Сокровища короны составляли большую часть богатства Неаполя.

Мне потребовалось несколько мгновений, прежде чем я поняла, что речь идет о моем отце.

Я всегда думала, что мое возвращение домой и встреча с братом будут одним из самых счастливых моментов в моей жизни, но следующие несколько дней в Кастель Нуово превратились в сущий кошмар. Мы с мужем проводили время в обществе Альфонсо, но время это сложно было назвать счастливым; зло, которое причинил королевству мой отец, ошеломило нас и ввергло в уныние. Мы ничего не могли сделать — лишь ждать и надеяться, что Феррандино со своей армией доберется до Неаполя раньше французов.

Еще большую боль принесла мне весть о том, что моя мать тоже исчезла. Это просто не укладывалось в голове. «Ты унаследовала верное сердце своей матери», — сказал дядя Федерико, но я не могла смириться с тем, что для Трузии верность возлюбленному оказалась важнее верности Неаполю и собственным детям. Мысль об этом была столь ужасна, что мы с братом не в силах были говорить о ней и ни единым словом не упоминали о предательстве матери.
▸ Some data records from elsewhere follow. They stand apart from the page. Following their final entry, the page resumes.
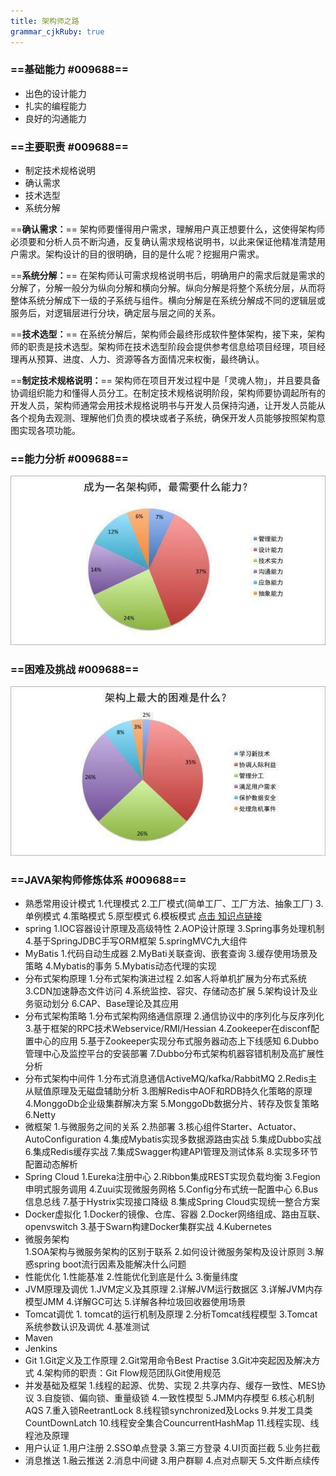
 ```yaml
---
title: 架构师之路
grammar_cjkRuby: true
---
```


### ==基础能力 #009688==
 - 出色的设计能力
 - 扎实的编程能力
 - 良好的沟通能力
### ==主要职责 #009688==
 - 制定技术规格说明
 - 确认需求
 - 技术选型
 - 系统分解

==**确认需求：**== 架构师要懂得用户需求，理解用户真正想要什么，这使得架构师必须要和分析人员不断沟通，反复确认需求规格说明书，以此来保证他精准清楚用户需求。架构设计的目的很明确，目的是什么呢？挖掘用户需求。

==**系统分解：**== 在架构师认可需求规格说明书后，明确用户的需求后就是需求的分解了，分解一般分为纵向分解和横向分解。纵向分解是将整个系统分层，从而将整体系统分解成下一级的子系统与组件。横向分解是在系统分解成不同的逻辑层或服务后，对逻辑层进行分块，确定层与层之间的关系。

==**技术选型：**== 在系统分解后，架构师会最终形成软件整体架构，接下来，架构师的职责是技术选型。架构师在技术选型阶段会提供参考信息给项目经理，项目经理再从预算、进度、人力、资源等各方面情况来权衡，最终确认。

==**制定技术规格说明：**== 架构师在项目开发过程中是「灵魂人物」，并且要具备协调组织能力和懂得人员分工。在制定技术规格说明阶段，架构师要协调起所有的开发人员，架构师通常会用技术规格说明书与开发人员保持沟通，让开发人员能从各个视角去观测、理解他们负责的模块或者子系统，确保开发人员能够按照架构意图实现各项功能。

### ==能力分析 #009688==
![架构师能力构成](架构师能力构成.jpg)

### ==困难及挑战 #009688==
![面对的挑战](面对的挑战.jpg)

### ==JAVA架构师修炼体系 #009688==

 - 熟悉常用设计模式
		 1.代理模式
		 2.工厂模式(简单工厂、工厂方法、抽象工厂)
		 3.单例模式
		 4.策略模式
		 5.原型模式
		 6.模板模式
		 [点击 知识点链接](https://github.com/diandian521/Design-Mode)
 - spring
		 1.IOC容器设计原理及高级特性
		 2.AOP设计原理
		 3.Spring事务处理机制
		 4.基于SpringJDBC手写ORM框架
		 5.springMVC九大组件
 - MyBatis
		 1.代码自动生成器
		 2.MyBati关联查询、嵌套查询
		 3.缓存使用场景及策略
		 4.Mybatis的事务
		 5.Mybatis动态代理的实现
 - 分布式架构原理
		 1.分布式架构演进过程
		 2.如客人将单机扩展为分布式系统
		 3.CDN加速静态文件访问
		 4.系统监控、容灾、存储动态扩展
		 5.架构设计及业务驱动划分
		 6.CAP、Base理论及其应用
 - 分布式架构策略
		 1.分布式架构网络通信原理
		 2.通信协议中的序列化与反序列化
		 3.基于框架的RPC技术Webservice/RMI/Hessian
		 4.Zookeeper在disconf配置中心的应用
		 5.基于Zookeeper实现分布式服务器动态上下线感知
		 6.Dubbo管理中心及监控平台的安装部署
		 7.Dubbo分布式架构机器容错机制及高扩展性分析
 - 分布式架构中间件
		 1.分布式消息通信ActiveMQ/kafka/RabbitMQ
		 2.Redis主从赋值原理及无磁盘辅助分析
		 3.图解Redis中AOF和RDB持久化策略的原理
		 4.MonggoDb企业级集群解决方案
		 5.MonggoDb数据分片、转存及恢复策略
		 6.Netty
 - 微框架
		 1.与微服务之间的关系
		 2.热部署
		 3.核心组件Starter、Actuator、AutoConfiguration
		 4.集成Mybatis实现多数据源路由实战
		 5.集成Dubbo实战
		 6.集成Redis缓存实战
		 7.集成Swagger构建API管理及测试体系
		 8.实现多环节配置动态解析
 - Spring Cloud
		 1.Eureka注册中心
		 2.Ribbon集成REST实现负载均衡
		 3.Fegion申明式服务调用
		 4.Zuui实现微服务网格
		 5.Config分布式统一配置中心
		 6.Bus信息总线
		 7.基于Hystrix实现接口降级
		 8.集成Spring Cloud实现统一整合方案
 - Docker虚拟化
		 1.Docker的镜像、仓库、容器
		 2.Docker网络组成、路由互联、openvswitch
		 3.基于Swarn构建Docker集群实战
		 4.Kubernetes
 - 微服务架构	
		  1.SOA架构与微服务架构的区别于联系
		  2.如何设计微服务架构及设计原则
		  3.解惑spring boot流行因素及能解决什么问题
 - 性能优化
		1.性能基准
		2.性能优化到底是什么
		3.衡量纬度
 - JVM原理及调优
		 1.JVM定义及其原理
		 2.详解JVM运行数据区
		 3.详解JVM内存模型JMM
		 4.详解GC可达
		 5.详解各种垃圾回收器使用场景
 - Tomcat调优
		1. tomcat的运行机制及原理
		2.分析Tomcat线程模型
		3.Tomcat系统参数认识及调优
		4.基准测试
 - Maven
 - Jenkins
 - Git
		 1.Git定义及工作原理
		 2.Git常用命令Best Practise
		 3.Git冲突起因及解决方式
		 4.架构师的职责：Git Flow规范团队Git使用规范
 - 并发基础及框架
		 1.线程的起源、优势、实现
		 2.共享内存、缓存一致性、MES协议
		 3.自旋锁、偏向锁、重量级锁
		 4.一致性模型
		 5.JMM内存模型
		 6.核心机制AQS
		 7.重入锁ReetrantLock
		 8.线程锁synchronized及Locks
		 9.并发工具类CountDownLatch
		 10.线程安全集合CouncurrentHashMap
		 11.线程实现、线程池及原理
 - 用户认证
		 1.用户注册
		 2.SSO单点登录
		 3.第三方登录
		 4.UI页面拦截
		 5.业务拦截
 - 消息推送
		 1.融云推送
		 2.消息中间键
		 3.用户群聊
		 4.点对点聊天
		 5.文件断点续传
На следующее утро после нашего приезда в замок донна Эсмеральда впустила в мои покои Альфонсо. Я слабо улыбнулась ему, но брат не ответил на мою улыбку. У него в руках был деревянный ящик длиной примерно с мою руку, и брат протянул его мне, как протягивают подарок.

— Это для твоей защиты, — сказал он очень серьезно. — Мы не знаем, что может произойти, и я не успокоюсь, пока не буду уверен, что ты в состоянии защитить себя.

Я рассмеялась — отчасти из-за нежелания говорить на эту тему.

— Не смейся, — настойчиво произнес Альфонсо. — Это не шутка. Французы движутся к Неаполю. Открой его.

Я неохотно повиновалась. В коробке, обтянутой изнутри черным бархатом, лежал тонкий длинный кинжал с серебряным эфесом.

— Стилет, — сказал брат, когда я извлекла кинжал из ножен.

Рукоять была довольно короткой; большую часть оружия составлял треугольный в сечении клинок из отличной отполированной стали. Я даже не решилась прикоснуться к кончику, чтобы проверить его остроту, так как знала, что тут же порежусь.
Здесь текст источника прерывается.